I cant download via bit torrent.But i hav a very fast connection.So tell me some sites to download Movies,games,anything .But these should not be using bit torrent!!


----------



## Third Eye (Sep 30, 2006)

thilina said:
			
		

> I cant download via bit torrent.But i hav a very fast connection.So tell me some sites to download Movies,games,anything .But these should not be using bit torrent!!



Downloading movies,full version games are illegal.If you have very fast connection then mention it's speed.

Best Site for download freeware games,softwares:

www.download.com

www.softpedia.com

www.soft32.com


----------



## thilina (Sep 30, 2006)

I download from a cafe.Connection is 100Mbps.
They dont allow to use torrents.
Dont about mentioned sites use Bit torrent??
I dont like Sites which gives links to public file uploading sites.They are slow
__________
Where to download Movies??
Games??


----------



## Third Eye (Sep 30, 2006)

Downloading full version games,movies are illegal,you can't download it freely.Just pay money from pocket for them.

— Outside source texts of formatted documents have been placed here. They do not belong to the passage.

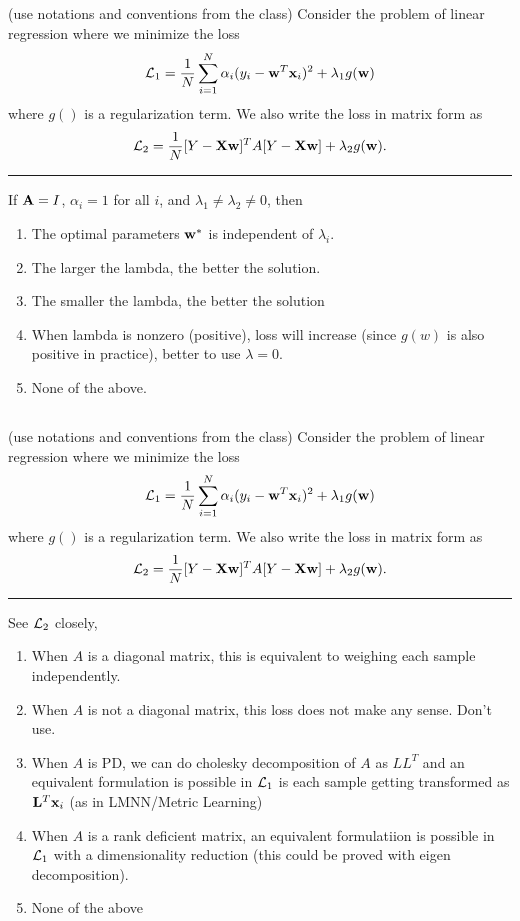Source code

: \begin{frame}
\section{}
(use notations  and conventions from the class) Consider the problem of linear regression where we
minimize the loss
\[{\cal L}_1 = \frac{1}{N}\sum_{i=1}^N \alpha_i (y_i - {\bf w}^T{\bf x}_i)^2 + \lambda_1 g({\bf w})\] where $g()$ is a regularization term. We also write the loss in matrix form as \[ {\cal L}_2 = \frac{1}{N} [Y-{\bf X}{\bf w}]^TA[Y-{\bf X}{\bf w}] + \lambda_2 g({\bf w}). \]

\hrule

If ${\bf A} = I$, $\alpha_i = 1$ for all $i$, and $\lambda_1 \neq \lambda_2 \neq 0$, then
\begin{enumerate}
\item The optimal parameters ${\bf w}^*$ is independent of $\lambda_i$.
\item The larger the lambda, the better the solution.
\item The smaller the lambda, the better the
solution
\item When lambda is nonzero (positive), loss will increase (since $g(w)$ is also positive in practice), better to use $\lambda=0$.
\item None of the above.    %
\end{enumerate}
\end{frame}

\begin{frame}
\section{}
(use notations  and conventions from the class) Consider the problem of linear regression where we
minimize the loss
\[{\cal L}_1 = \frac{1}{N}\sum_{i=1}^N \alpha_i (y_i - {\bf w}^T{\bf x}_i)^2 + \lambda_1 g({\bf w})\] where $g()$ is a regularization term. We also write the loss in matrix form as \[ {\cal L}_2 = \frac{1}{N} [Y-{\bf X}{\bf w}]^TA[Y-{\bf X}{\bf w}] + \lambda_2 g({\bf w}). \]

\hrule
See ${\cal L}_2$ closely,
\begin{enumerate}
\item When $A$ is a diagonal matrix, this is equivalent to weighing each sample independently.    %
\item When $A$ is not a  diagonal matrix, this loss does not make any sense. Don't use.
\item When $A$ is PD, we can do cholesky decomposition of $A$ as $LL^T$ and an equivalent formulation is possible in ${\cal L}_1$ is each sample getting transformed as ${\bf L}^T{\bf x}_i$ (as in LMNN/Metric Learning)   %
\item When $A$ is a rank deficient matrix, an equivalent formulatiion is possible in ${\cal L}_1$ with a dimensionality reduction (this could be proved with eigen decomposition).    %
\item None of the above
\end{enumerate}
\end{frame}

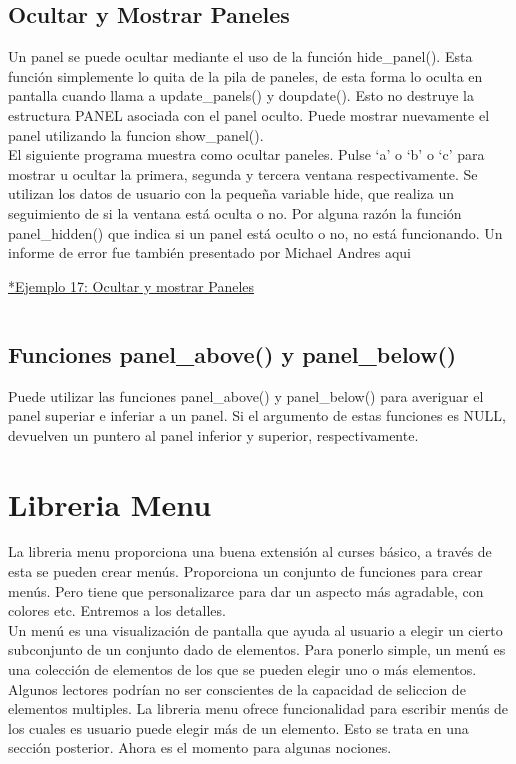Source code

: \documentclass{article}
\begin{document}
\subsection{Ocultar y Mostrar Paneles}%
Un panel se puede ocultar mediante el uso de la función hide\_panel(). Esta
función simplemente lo quita de la pila de paneles, de esta forma lo oculta en
pantalla cuando llama a update\_panels() y doupdate(). Esto no destruye la
estructura PANEL asociada con el panel oculto. Puede mostrar nuevamente el
panel utilizando la funcion show\_panel().\\

El siguiente programa muestra como ocultar paneles. Pulse ‘a’ o ‘b’ o ‘c’ para
mostrar u ocultar la primera, segunda y tercera ventana respectivamente. Se
utilizan los datos de usuario con la pequeña variable hide, que realiza un
seguimiento de si la ventana está oculta o no. Por alguna razón la función
panel\_hidden() que indica si un panel está oculto o no, no está funcionando. Un
informe de error fue también presentado por Michael Andres aqui

\href{https://github.com/nasciiboy/NCURSES-Programming-HOWTO/blob/master/ncurses_programs/panels/panel_hide.c}{*Ejemplo 17: Ocultar y mostrar Paneles}
\inputminted{cpp}{./cpp/017_ocultar_mostrar_paneles.cpp}

\subsection{Funciones panel\_above() y panel\_below()}%
Puede utilizar las funciones panel\_above() y panel\_below() para averiguar el
panel superiar e inferiar a un panel. Si el argumento de estas funciones es
NULL, devuelven un puntero al panel inferior y superior, respectivamente.

\section{Libreria Menu}%
La libreria menu proporciona una buena extensión al curses básico, a través de
esta se pueden crear menús. Proporciona un conjunto de funciones para crear
menús. Pero tiene que personalizarce para dar un aspecto más agradable, con
colores etc. Entremos a los detalles.\\

Un menú es una visualización de pantalla que ayuda al usuario a elegir un
cierto subconjunto de un conjunto dado de elementos. Para ponerlo simple, un
menú es una colección de elementos de los que se pueden elegir uno o más
elementos. Algunos lectores podrían no ser conscientes de la capacidad de
seliccion de elementos multiples. La libreria menu ofrece funcionalidad para
escribir menús de los cuales es usuario puede elegir más de un elemento. Esto
se trata en una sección posterior. Ahora es el momento para algunas nociones.
\end{document}

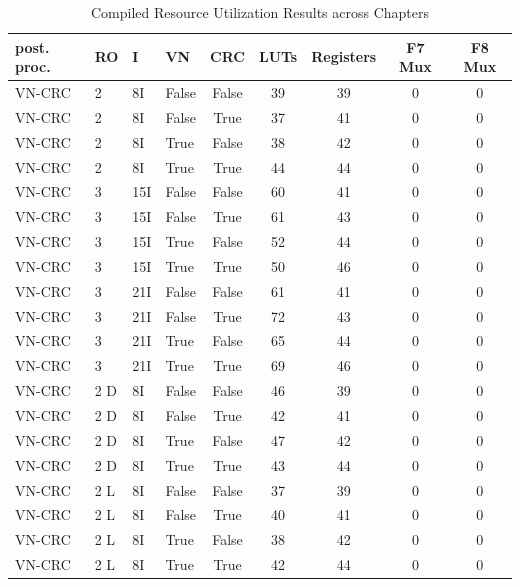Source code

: \begin{table}[H]
  \centering
  \caption{Compiled Resource Utilization Results across Chapters}
  \label{tab:resource_utilization}
\begin{tabular}{llllccccc} 
    \hline
    \textbf{post. proc.} & \textbf{RO} & \textbf{I} & \textbf{VN} & \textbf{CRC} & \textbf{LUTs} & \textbf{Registers} & \textbf{F7 Mux} & \textbf{F8 Mux} \\
    \hline
    VN-CRC   & 2 & 8I    & False & False & 39    & 39   & 0   & 0 \\
    VN-CRC   & 2 & 8I    & False & True  & 37    & 41   & 0   & 0 \\
    VN-CRC   & 2 & 8I    & True  & False & 38    & 42   & 0   & 0 \\
    VN-CRC   & 2 & 8I    & True  & True  & 44    & 44   & 0   & 0 \\
    VN-CRC   & 3 & 15I   & False & False & 60    & 41   & 0   & 0 \\
    VN-CRC   & 3 & 15I   & False & True  & 61    & 43   & 0   & 0 \\
    VN-CRC   & 3 & 15I   & True  & False & 52    & 44   & 0   & 0 \\
    VN-CRC   & 3 & 15I   & True  & True  & 50    & 46   & 0   & 0 \\
    VN-CRC   & 3 & 21I   & False & False & 61    & 41   & 0   & 0 \\
    VN-CRC   & 3 & 21I   & False & True  & 72    & 43   & 0   & 0 \\
    VN-CRC   & 3 & 21I   & True  & False & 65    & 44   & 0   & 0 \\
    VN-CRC   & 3 & 21I   & True  & True  & 69    & 46   & 0   & 0 \\
    VN-CRC   & 2 D & 8I   & False & False & 46    & 39   & 0   & 0 \\
    VN-CRC   & 2 D & 8I   & False & True  & 42    & 41   & 0   & 0 \\
    VN-CRC   & 2 D & 8I   & True  & False & 47    & 42   & 0   & 0 \\
    VN-CRC   & 2 D & 8I   & True  & True  & 43    & 44   & 0   & 0 \\
    VN-CRC   & 2 L & 8I   & False & False & 37    & 39   & 0   & 0 \\
    VN-CRC   & 2 L & 8I   & False & True  & 40    & 41   & 0   & 0 \\
    VN-CRC   & 2 L & 8I   & True  & False & 38    & 42   & 0   & 0 \\
    VN-CRC   & 2 L & 8I   & True  & True  & 42    & 44   & 0   & 0 \\

\end{tabular}
\end{table}
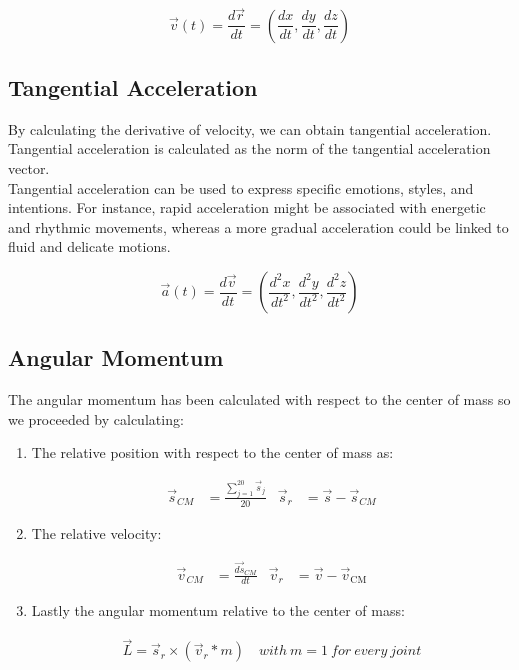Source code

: \begin{equation}
  \vec{v}(t) = \frac{d\vec{r}}{dt} = \left(\frac{dx}{dt}, \frac{dy}{dt}, \frac{dz}{dt}\right)
\end{equation}

\subsection{Tangential Acceleration}
By calculating the derivative of velocity, we can obtain tangential acceleration.
Tangential acceleration is calculated as the norm of the tangential acceleration vector. \\
Tangential acceleration can be used to express specific emotions, styles, and intentions.
For instance, rapid acceleration might be associated with energetic and rhythmic movements, whereas a more gradual acceleration could be linked to fluid and delicate motions.

\begin{equation}
  \vec{a}(t) = \frac{d\vec{v}}{dt} = \left(\frac{d^2x}{dt^2}, \frac{d^2y}{dt^2}, \frac{d^2z}{dt^2}\right)
\end{equation}

\subsection{Angular Momentum}
The angular momentum has been calculated with respect to the center of mass so we proceeded by calculating:
\begin{enumerate}
  \item The relative position with respect to the center of mass as: 
  \begin{table}[h]
    \begin{align}
        \vec{s}_{CM} &= \frac{{\sum_{j=1}^{20} \vec{s}_{j}}}{{20}} &
        \vec{s}_{r} &= \vec{s} - \vec{s}_{CM} \label{eq:rel_pos}
    \end{align}
  \end{table}
  \item The relative velocity:
  \begin{table}[H]
    \begin{align}
        \vec{v}_{CM} &= \frac{\vec{ds}_{CM}}{dt} &
        \vec{v}_{r} &= \vec{v} - \vec{v}_{\text{CM}} \label{eq:rel_vel}
    \end{align}
  \end{table}
  \item Lastly the angular momentum relative to the center of mass:
  \begin{table}[H]
    \begin{align}
      \vec{L} = \vec{s}_{r} \times (\vec{v}_{r} * m) \quad with \ m = 1 \ for \ every \ joint \label{eq:ang_mom}
    \end{align}
  \end{table}
\end{enumerate}

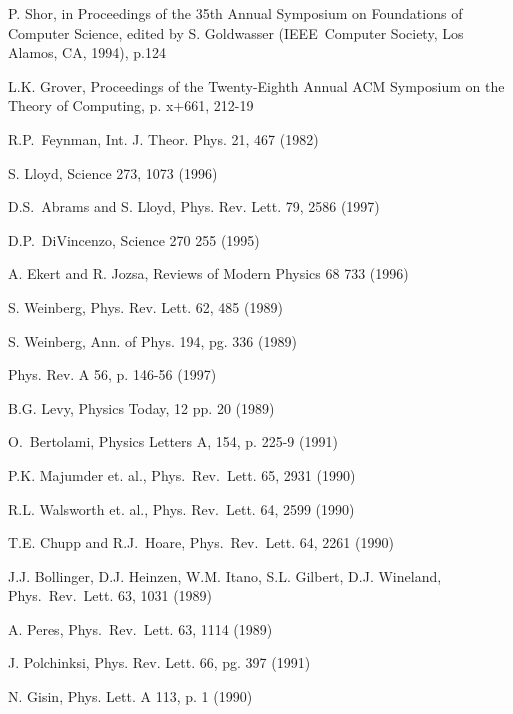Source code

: \documentclass[12pt]{article}
\begin{document}
\begin{thebibliography}{99}
P. Shor, in Proceedings of the 35th Annual Symposium on
Foundations of Computer Science, edited by S. Goldwasser (IEEE\ Computer
Society, Los Alamos, CA, 1994), p.124

L.K. Grover, Proceedings of the Twenty-Eighth Annual ACM
Symposium on the Theory of Computing, p. x+661, 212-19

R.P.\ Feynman, Int. J. Theor. Phys. 21, 467 (1982)

S. Lloyd, Science 273, 1073 (1996)

D.S.\ Abrams and S. Lloyd, Phys. Rev. Lett. 79, 2586 (1997)

D.P.\ DiVincenzo, Science 270 255 (1995)

A. Ekert and R. Jozsa, Reviews of Modern Physics 68 733 (1996)

S. Weinberg, Phys. Rev. Lett. 62, 485 (1989)

S. Weinberg, Ann. of Phys. 194, pg. 336 (1989)

Phys. Rev. A 56, p. 146-56 (1997)

B.G. Levy, Physics Today, 12 pp. 20 (1989)

O.\ Bertolami, Physics Letters A, 154, p. 225-9 (1991)

P.K. Majumder et. al., Phys.\ Rev.\ Lett. 65, 2931 (1990)

R.L. Walsworth et. al., Phys. Rev.\ Lett. 64, 2599 (1990)

T.E. Chupp and R.J.\ Hoare, Phys.\ Rev.\ Lett. 64, 2261 (1990)

J.J. Bollinger, D.J. Heinzen, W.M. Itano, S.L. Gilbert,
D.J. Wineland, Phys.\ Rev.\ Lett. 63, 1031 (1989)

A. Peres, Phys.\ Rev.\ Lett. 63, 1114 (1989)

J. Polchinksi, Phys. Rev. Lett. 66, pg. 397 (1991)

N. Gisin, Phys. Lett. A 113, p. 1 (1990)
\end{thebibliography}
\end{document}
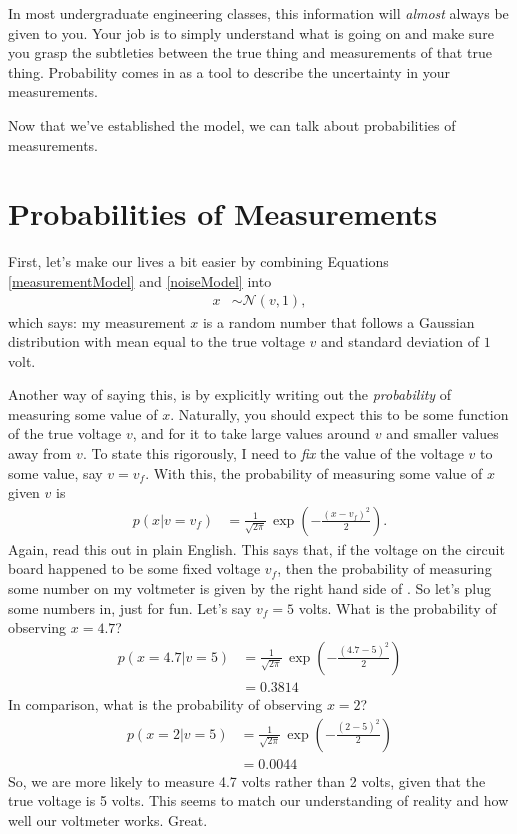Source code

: \documentclass[10pt]{article}
\begin{document}
In most undergraduate engineering classes, this information will \emph{almost} always be given to you. Your job is to simply understand what is going on and make sure you grasp the subtleties between the true thing and measurements of that true thing. Probability comes in as a tool to describe the uncertainty in your measurements.

Now that we've established the model, we can talk about probabilities of measurements.

\section{Probabilities of Measurements}
First, let's make our lives a bit easier by combining Equations \eqref{measurementModel} and \eqref{noiseModel} into
\begin{align}
	x &\sim \mathcal{N}(v,1),
\end{align}
which says: my measurement $x$ is a random number that follows a Gaussian distribution with mean equal to the true voltage $v$ and standard deviation of $1$ volt.

Another way of saying this, is by explicitly writing out the \emph{probability} of measuring some value of $x$. Naturally, you should expect this to be some function of the true voltage $v$, and for it to take large values around $v$ and smaller values away from $v$. To state this rigorously, I need to \emph{fix} the value of the voltage $v$ to some value, say $v = v_f$. With this, the probability of measuring some value of $x$ given $v$ is
\begin{align}
	p(x \vert v=v_f) &= \frac{1}{\sqrt{2\pi}}\,\exp\left( -\frac{(x-v_f)^2}{2} \right) \label{prob}.
\end{align}
Again, read this out in plain English. This says that, if the voltage on the circuit board happened to be some fixed voltage $v_f$, then the probability of measuring some number on my voltmeter is given by the right hand side of . So let's plug some numbers in, just for fun. Let's say $v_f = 5$ volts. What is the probability of observing $x=4.7$?
\begin{align}
	p(x=4.7 \vert v = 5) &= \frac{1}{\sqrt{2\pi}}\,\exp\left(-\frac{(4.7-5)^2}{2} \right)\\
						 &= 0.3814
\end{align}
In comparison, what is the probability of observing $x=2$?
\begin{align}
	p(x=2 \vert v = 5) &= \frac{1}{\sqrt{2\pi}}\,\exp\left(-\frac{(2-5)^2}{2} \right)\\
						 &= 0.0044
\end{align}
So, we are more likely to measure 4.7 volts rather than 2 volts, given that the true voltage is 5 volts. This seems to match our understanding of reality and how well our voltmeter works. Great.
\end{document}

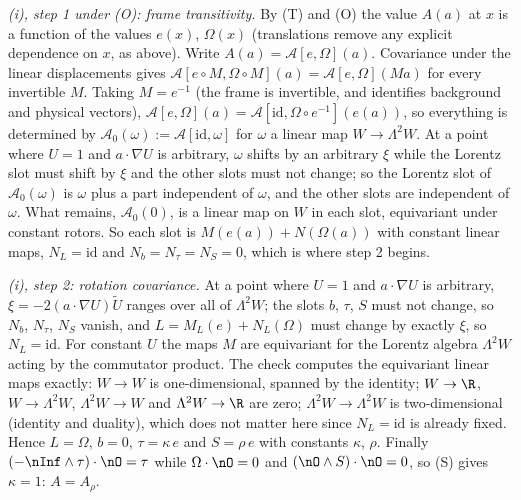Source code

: \emph{(i), step 1 under (O): frame transitivity.} By (T) and (O) the value $A(a)$ at $x$ is a function of the values $e(x)$, $\Omega(x)$ (translations remove any explicit dependence on $x$, as above). Write $A(a) = \mathcal{A}[e, \Omega](a)$. Covariance under the linear displacements gives $\mathcal{A}[e \circ M, \Omega \circ M](a) = \mathcal{A}[e, \Omega](Ma)$ for every invertible $M$. Taking $M = e^{-1}$ (the frame is invertible, and identifies background and physical vectors), $\mathcal{A}[e, \Omega](a) = \mathcal{A}[\mathrm{id}, \Omega \circ e^{-1}](e(a))$, so everything is determined by $\mathcal{A}_{0}(\omega) := \mathcal{A}[\mathrm{id}, \omega]$ for $\omega$ a linear map $W \to \Lambda^{2}W$. At a point where $U = 1$ and $a \cdot \nabla U$ is arbitrary, $\omega$ shifts by an arbitrary $\xi$ while the Lorentz slot must shift by $\xi$ and the other slots must not change; so the Lorentz slot of $\mathcal{A}_{0}(\omega)$ is $\omega$ plus a part independent of $\omega$, and the other slots are independent of $\omega$. What remains, $\mathcal{A}_{0}(0)$, is a linear map on $W$ in each slot, equivariant under constant rotors. So each slot is $M(e(a)) + N(\Omega(a))$ with constant linear maps, $N_{L} = \mathrm{id}$ and $N_{b} = N_{\tau} = N_{S} = 0$, which is where step 2 begins.

\emph{(i), step 2: rotation covariance.} At a point where $U = 1$ and $a \cdot \nabla U$ is arbitrary, $\xi = -2(a \cdot \nabla U)\tilde U$ ranges over all of $\Lambda^{2}W$; the slots $b$, $\tau$, $S$ must not change, so $N_{b}$, $N_{\tau}$, $N_{S}$ vanish, and $L = M_{L}(e) + N_{L}(\Omega)$ must change by exactly $\xi$, so $N_{L} = \mathrm{id}$. For constant $U$ the maps $M$ are equivariant for the Lorentz algebra $\Lambda^{2}W$ acting by the commutator product. The check computes the equivariant linear maps exactly: $W \to W$ is one-dimensional, spanned by the identity; $W \to \R$, $W \to \Lambda^{2}W$, $\Lambda^{2}W \to W$ and $\Lambda^{2}W \to \R$ are zero; $\Lambda^{2}W \to \Lambda^{2}W$ is two-dimensional (identity and duality), which does not matter here since $N_{L} = \mathrm{id}$ is already fixed. Hence $L = \Omega$, $b = 0$, $\tau = \kappa\, e$ and $S = \rho\, e$ with constants $\kappa$, $\rho$. Finally $(-\nInf \wedge \tau) \cdot \nO = \tau$ while $\Omega \cdot \nO = 0$ and $(\nO \wedge S) \cdot \nO = 0$, so (S) gives $\kappa = 1$: $A = A_{\rho}$.

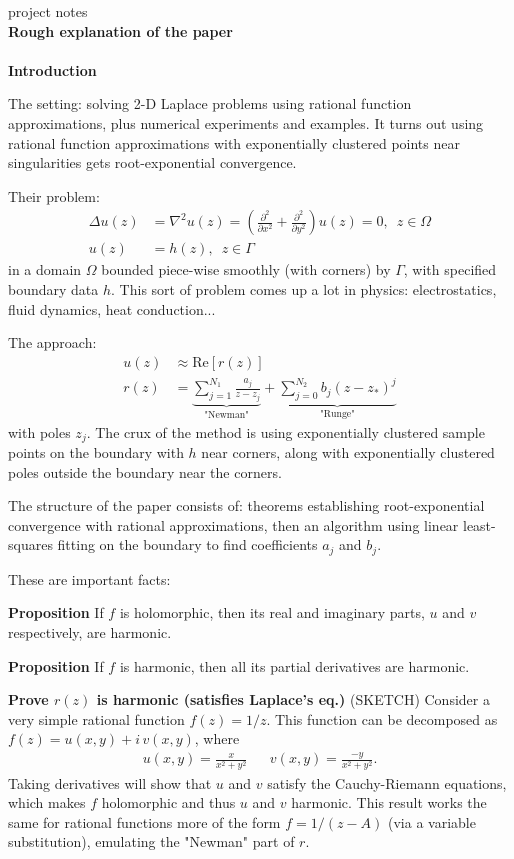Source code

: \documentclass[12]{article}
\begin{document}
  project notes\\
\large
\textbf{Rough explanation of the paper}\\ \\ \normalsize
\textbf{Introduction}

	The setting: solving 2-D Laplace problems using rational function approximations, plus numerical experiments and examples.
	It turns out using rational function approximations with exponentially clustered points near singularities gets root-exponential convergence.
	
	Their problem:
	\begin{align*}
	\Delta u(z) &= \nabla^2 u(z) = \left( \frac{\partial^2}{\partial x^2} + \frac{\partial^2}{\partial y^2}\right)u(z) = 0,\enspace z\in \Omega \\ 		u(z)&=h(z),\enspace z\in \Gamma
	\end{align*}
in a domain $\Omega$ bounded piece-wise smoothly (with corners) by $\Gamma$, with specified boundary data $h$. This sort of problem comes up a lot in physics: electrostatics, fluid dynamics, heat conduction...
	
	The approach:
	\begin{align*}
	u(z)&\approx \mathrm{Re}[r(z)] \\
	r(z) &= \underbrace{\sum_{j=1}^{N_1} \frac{a_j}{z-z_j}}_\text{"Newman"} + \underbrace{\sum_{j=0}^{N_2} b_j (z-z_*)^j}_\text{"Runge"}
	\end{align*}
with poles ${z_j}$. The crux of the method is using exponentially clustered sample points on the boundary with $h$ near corners, along with exponentially clustered poles outside the boundary near the corners.
	
	The structure of the paper consists of: theorems establishing root-exponential convergence with rational approximations, then an algorithm using linear least-squares fitting on the boundary to find coefficients $a_j$ and $b_j$. 
	
	These are important facts:
	
	\textbf{Proposition} If $f$ is holomorphic, then its real and imaginary parts, $u$ and $v$ respectively, are harmonic. 
	
	\textbf{Proposition} If $f$ is harmonic, then all its partial derivatives are harmonic.
	
	\textbf{Prove $r(z)$ is harmonic (satisfies Laplace's eq.)} (SKETCH) Consider a very simple rational function $f(z)=1/z$. This function can be decomposed as $f(z)=u(x,y)+i\,v(x,y)$, where
	\begin{align*}
	u(x,y)=\frac{x}{x^2+y^2} &&
	v(x,y)=\frac{-y}{x^2+y^2}.
	\end{align*}
Taking derivatives will show that $u$ and $v$ satisfy the Cauchy-Riemann equations, which makes $f$ holomorphic and thus $u$ and $v$ harmonic. This result works the same for rational functions more of the form $f=1/(z-A)$ (via a variable substitution), emulating the "Newman" part of $r$. 
\end{document}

Want download games but demos go here:

www.gamespot.com

www.gamershell.com

www.ign.com


----------



## QwertyManiac (Sep 30, 2006)

Well... simply put, having a fast connection he needs more warez... and which is insane.


----------



## knight17 (Oct 1, 2006)

The 100 MBPS is the network speed not the internet speed, I think
Ask them to install Opera, then you can use torrents no one will know.


----------



## jz2linkinpark (Oct 1, 2006)

LOL,100mbps, like we're in Korea or something...
hey,^^ could you explain how exactly we use torrents with opera?


----------



## Third Eye (Oct 1, 2006)

@thilina: 100MB is not the actual speed,mine is 256Kbps connection and connection tray shows 12Mbps.Go to that link and test the speed: www.speakeasy.net/speedtest/

Don't ask for illegal torrents,movies,games.


----------



## jz2linkinpark (Oct 1, 2006)

hey, what are all you peoples respectivew speeds with the site:
i aint telling mine, people might think i'm showing off


----------



## mehulved (Oct 1, 2006)

What you are trying is illegal. There's not going to be any help from here.
And yes the connection isn't 100mbps, it's just the max. speed supported by the LAN card nothing else.


----------